(Data extracts begins)
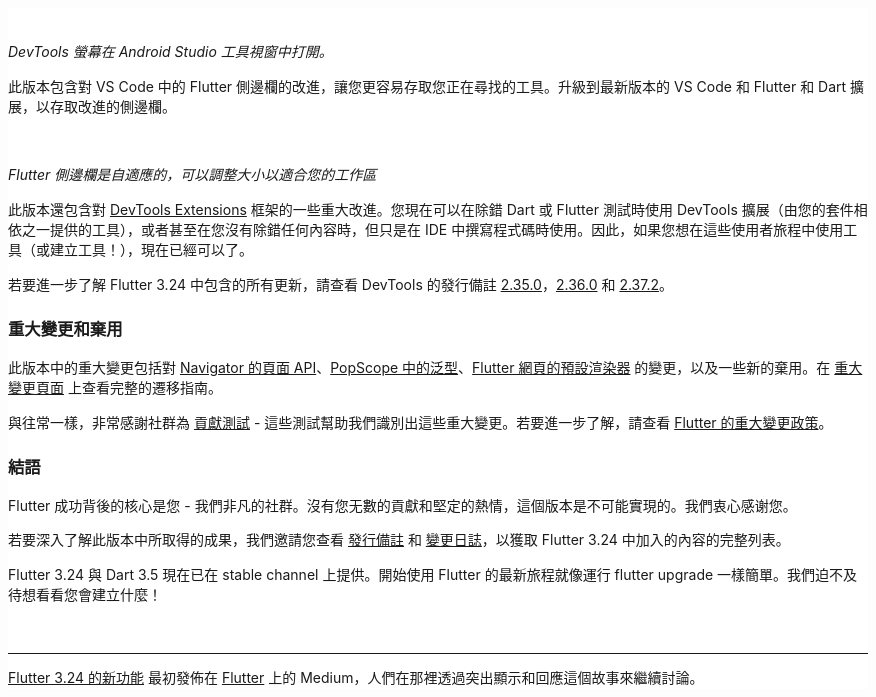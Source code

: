 <figure>
<img alt="" src="https://cdn-images-1.medium.com/max/1024/0*QvoXCNqqfsrMn1oC" />
</figure>

_DevTools 螢幕在 Android Studio 工具視窗中打開。_

此版本包含對 VS Code 中的 Flutter 側邊欄的改進，讓您更容易存取您正在尋找的工具。升級到最新版本的 VS Code 和 Flutter 和 Dart 擴展，以存取改進的側邊欄。

<figure>
<img alt="" src="https://cdn-images-1.medium.com/max/318/0*BzEybhMlV-SnSZZl" />
</figure>

_Flutter 側邊欄是自適應的，可以調整大小以適合您的工作區_

此版本還包含對 [DevTools Extensions](https://docs.flutter.dev/tools/devtools/extensions) 框架的一些重大改進。您現在可以在除錯 Dart 或 Flutter 測試時使用 DevTools 擴展（由您的套件相依之一提供的工具），或者甚至在您沒有除錯任何內容時，但只是在 IDE 中撰寫程式碼時使用。因此，如果您想在這些使用者旅程中使用工具（或建立工具！），現在已經可以了。

若要進一步了解 Flutter 3.24 中包含的所有更新，請查看 DevTools 的發行備註 [2.35.0](https://docs.flutter.dev/tools/devtools/release-notes/release-notes-2.35.0)，[2.36.0](https://docs.flutter.dev/tools/devtools/release-notes/release-notes-2.36.0) 和 [2.37.2](https://docs.flutter.dev/tools/devtools/release-notes/release-notes-2.37.2)。

### 重大變更和棄用

此版本中的重大變更包括對 [Navigator 的頁面 API](https://docs.flutter.dev/release/breaking-changes/navigator-and-page-api)、[PopScope 中的泛型](https://docs.flutter.dev/release/breaking-changes/popscope-with-result)、[Flutter 網頁的預設渲染器](https://docs.flutter.dev/platform-integration/web/renderers) 的變更，以及一些新的棄用。在 [重大變更頁面](https://docs.flutter.dev/release/breaking-changes) 上查看完整的遷移指南。

與往常一樣，非常感謝社群為 [貢獻測試](https://github.com/flutter/tests/blob/master/README.md) - 這些測試幫助我們識別出這些重大變更。若要進一步了解，請查看 [Flutter 的重大變更政策](https://github.com/flutter/flutter/wiki/Tree-hygiene#handling-breaking-changes)。

### 結語

Flutter 成功背後的核心是您 - 我們非凡的社群。沒有您无數的貢獻和堅定的熱情，這個版本是不可能實現的。我們衷心感谢您。

若要深入了解此版本中所取得的成果，我們邀請您查看 [發行備註](https://docs.flutter.dev/release/release-notes/release-notes-3.24.0) 和 [變更日誌](https://github.com/flutter/flutter/blob/main/CHANGELOG.md)，以獲取 Flutter 3.24 中加入的內容的完整列表。

Flutter 3.24 與 Dart 3.5 現在已在 stable channel 上提供。開始使用 Flutter 的最新旅程就像運行 flutter upgrade 一樣簡單。我們迫不及待想看看您會建立什麼！

<img src="https://medium.com/_/stat?event=post.clientViewed&referrerSource=full_rss&postId=6c040f87d1e4" width="1" height="1" alt=""><hr><p><a href="https://medium.com/flutter/whats-new-in-flutter-3-24-6c040f87d1e4">Flutter 3.24 的新功能</a> 最初發佈在 <a href="https://medium.com/flutter">Flutter</a> 上的 Medium，人們在那裡透過突出顯示和回應這個故事來繼續討論。</p> 
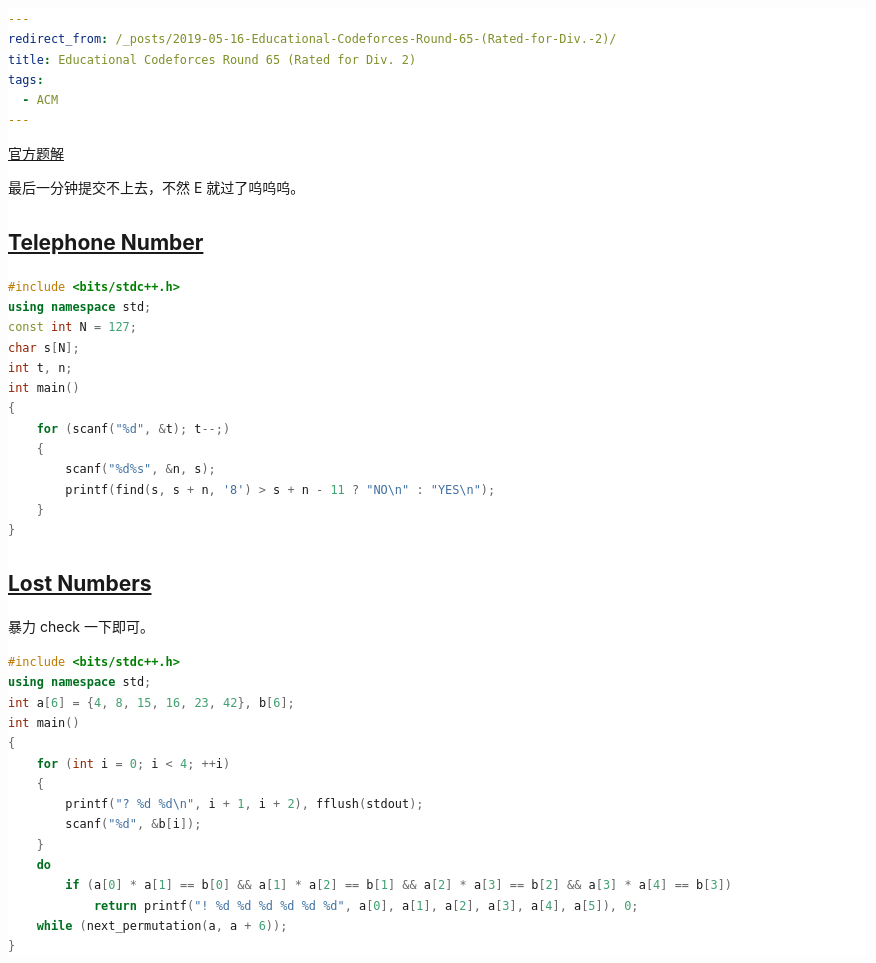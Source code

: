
 ```yaml
---
redirect_from: /_posts/2019-05-16-Educational-Codeforces-Round-65-(Rated-for-Div.-2)/
title: Educational Codeforces Round 65 (Rated for Div. 2)
tags:
  - ACM
---
```


[官方题解](https://codeforces.com/blog/entry/67058)

最后一分钟提交不上去，不然 E 就过了呜呜呜。

## [Telephone Number](https://vjudge.net/problem/CodeForces-1167A)

```cpp
#include <bits/stdc++.h>
using namespace std;
const int N = 127;
char s[N];
int t, n;
int main()
{
	for (scanf("%d", &t); t--;)
	{
		scanf("%d%s", &n, s);
		printf(find(s, s + n, '8') > s + n - 11 ? "NO\n" : "YES\n");
	}
}
```

## [Lost Numbers](https://vjudge.net/problem/CodeForces-1167B)

暴力 check 一下即可。

```cpp
#include <bits/stdc++.h>
using namespace std;
int a[6] = {4, 8, 15, 16, 23, 42}, b[6];
int main()
{
	for (int i = 0; i < 4; ++i)
	{
		printf("? %d %d\n", i + 1, i + 2), fflush(stdout);
		scanf("%d", &b[i]);
	}
	do
		if (a[0] * a[1] == b[0] && a[1] * a[2] == b[1] && a[2] * a[3] == b[2] && a[3] * a[4] == b[3])
			return printf("! %d %d %d %d %d %d", a[0], a[1], a[2], a[3], a[4], a[5]), 0;
	while (next_permutation(a, a + 6));
}
```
(Data extracts ends)
The entries are to be written out in full and exactly, apart from the pictures.

_Answer:_
Source code

: <figure>
<img alt="" src="https://cdn-images-1.medium.com/max/1024/0*QvoXCNqqfsrMn1oC" />
</figure>

_DevTools 螢幕在 Android Studio 工具視窗中打開。_

此版本包含對 VS Code 中的 Flutter 側邊欄的改進，讓您更容易存取您正在尋找的工具。升級到最新版本的 VS Code 和 Flutter 和 Dart 擴展，以存取改進的側邊欄。

<figure>
<img alt="" src="https://cdn-images-1.medium.com/max/318/0*BzEybhMlV-SnSZZl" />
</figure>

_Flutter 側邊欄是自適應的，可以調整大小以適合您的工作區_

此版本還包含對 [DevTools Extensions](https://docs.flutter.dev/tools/devtools/extensions) 框架的一些重大改進。您現在可以在除錯 Dart 或 Flutter 測試時使用 DevTools 擴展（由您的套件相依之一提供的工具），或者甚至在您沒有除錯任何內容時，但只是在 IDE 中撰寫程式碼時使用。因此，如果您想在這些使用者旅程中使用工具（或建立工具！），現在已經可以了。

若要進一步了解 Flutter 3.24 中包含的所有更新，請查看 DevTools 的發行備註 [2.35.0](https://docs.flutter.dev/tools/devtools/release-notes/release-notes-2.35.0)，[2.36.0](https://docs.flutter.dev/tools/devtools/release-notes/release-notes-2.36.0) 和 [2.37.2](https://docs.flutter.dev/tools/devtools/release-notes/release-notes-2.37.2)。

### 重大變更和棄用

此版本中的重大變更包括對 [Navigator 的頁面 API](https://docs.flutter.dev/release/breaking-changes/navigator-and-page-api)、[PopScope 中的泛型](https://docs.flutter.dev/release/breaking-changes/popscope-with-result)、[Flutter 網頁的預設渲染器](https://docs.flutter.dev/platform-integration/web/renderers) 的變更，以及一些新的棄用。在 [重大變更頁面](https://docs.flutter.dev/release/breaking-changes) 上查看完整的遷移指南。

與往常一樣，非常感謝社群為 [貢獻測試](https://github.com/flutter/tests/blob/master/README.md) - 這些測試幫助我們識別出這些重大變更。若要進一步了解，請查看 [Flutter 的重大變更政策](https://github.com/flutter/flutter/wiki/Tree-hygiene#handling-breaking-changes)。

### 結語

Flutter 成功背後的核心是您 - 我們非凡的社群。沒有您无數的貢獻和堅定的熱情，這個版本是不可能實現的。我們衷心感谢您。

若要深入了解此版本中所取得的成果，我們邀請您查看 [發行備註](https://docs.flutter.dev/release/release-notes/release-notes-3.24.0) 和 [變更日誌](https://github.com/flutter/flutter/blob/main/CHANGELOG.md)，以獲取 Flutter 3.24 中加入的內容的完整列表。

Flutter 3.24 與 Dart 3.5 現在已在 stable channel 上提供。開始使用 Flutter 的最新旅程就像運行 flutter upgrade 一樣簡單。我們迫不及待想看看您會建立什麼！

<img src="https://medium.com/_/stat?event=post.clientViewed&referrerSource=full_rss&postId=6c040f87d1e4" width="1" height="1" alt=""><hr><p><a href="https://medium.com/flutter/whats-new-in-flutter-3-24-6c040f87d1e4">Flutter 3.24 的新功能</a> 最初發佈在 <a href="https://medium.com/flutter">Flutter</a> 上的 Medium，人們在那裡透過突出顯示和回應這個故事來繼續討論。</p> 
Source code

:
 ```yaml
---
redirect_from: /_posts/2019-05-16-Educational-Codeforces-Round-65-(Rated-for-Div.-2)/
title: Educational Codeforces Round 65 (Rated for Div. 2)
tags:
  - ACM
---
```


[官方题解](https://codeforces.com/blog/entry/67058)

最后一分钟提交不上去，不然 E 就过了呜呜呜。

## [Telephone Number](https://vjudge.net/problem/CodeForces-1167A)

```cpp
#include <bits/stdc++.h>
using namespace std;
const int N = 127;
char s[N];
int t, n;
int main()
{
	for (scanf("%d", &t); t--;)
	{
		scanf("%d%s", &n, s);
		printf(find(s, s + n, '8') > s + n - 11 ? "NO\n" : "YES\n");
	}
}
```

## [Lost Numbers](https://vjudge.net/problem/CodeForces-1167B)

暴力 check 一下即可。

```cpp
#include <bits/stdc++.h>
using namespace std;
int a[6] = {4, 8, 15, 16, 23, 42}, b[6];
int main()
{
	for (int i = 0; i < 4; ++i)
	{
		printf("? %d %d\n", i + 1, i + 2), fflush(stdout);
		scanf("%d", &b[i]);
	}
	do
		if (a[0] * a[1] == b[0] && a[1] * a[2] == b[1] && a[2] * a[3] == b[2] && a[3] * a[4] == b[3])
			return printf("! %d %d %d %d %d %d", a[0], a[1], a[2], a[3], a[4], a[5]), 0;
	while (next_permutation(a, a + 6));
}
```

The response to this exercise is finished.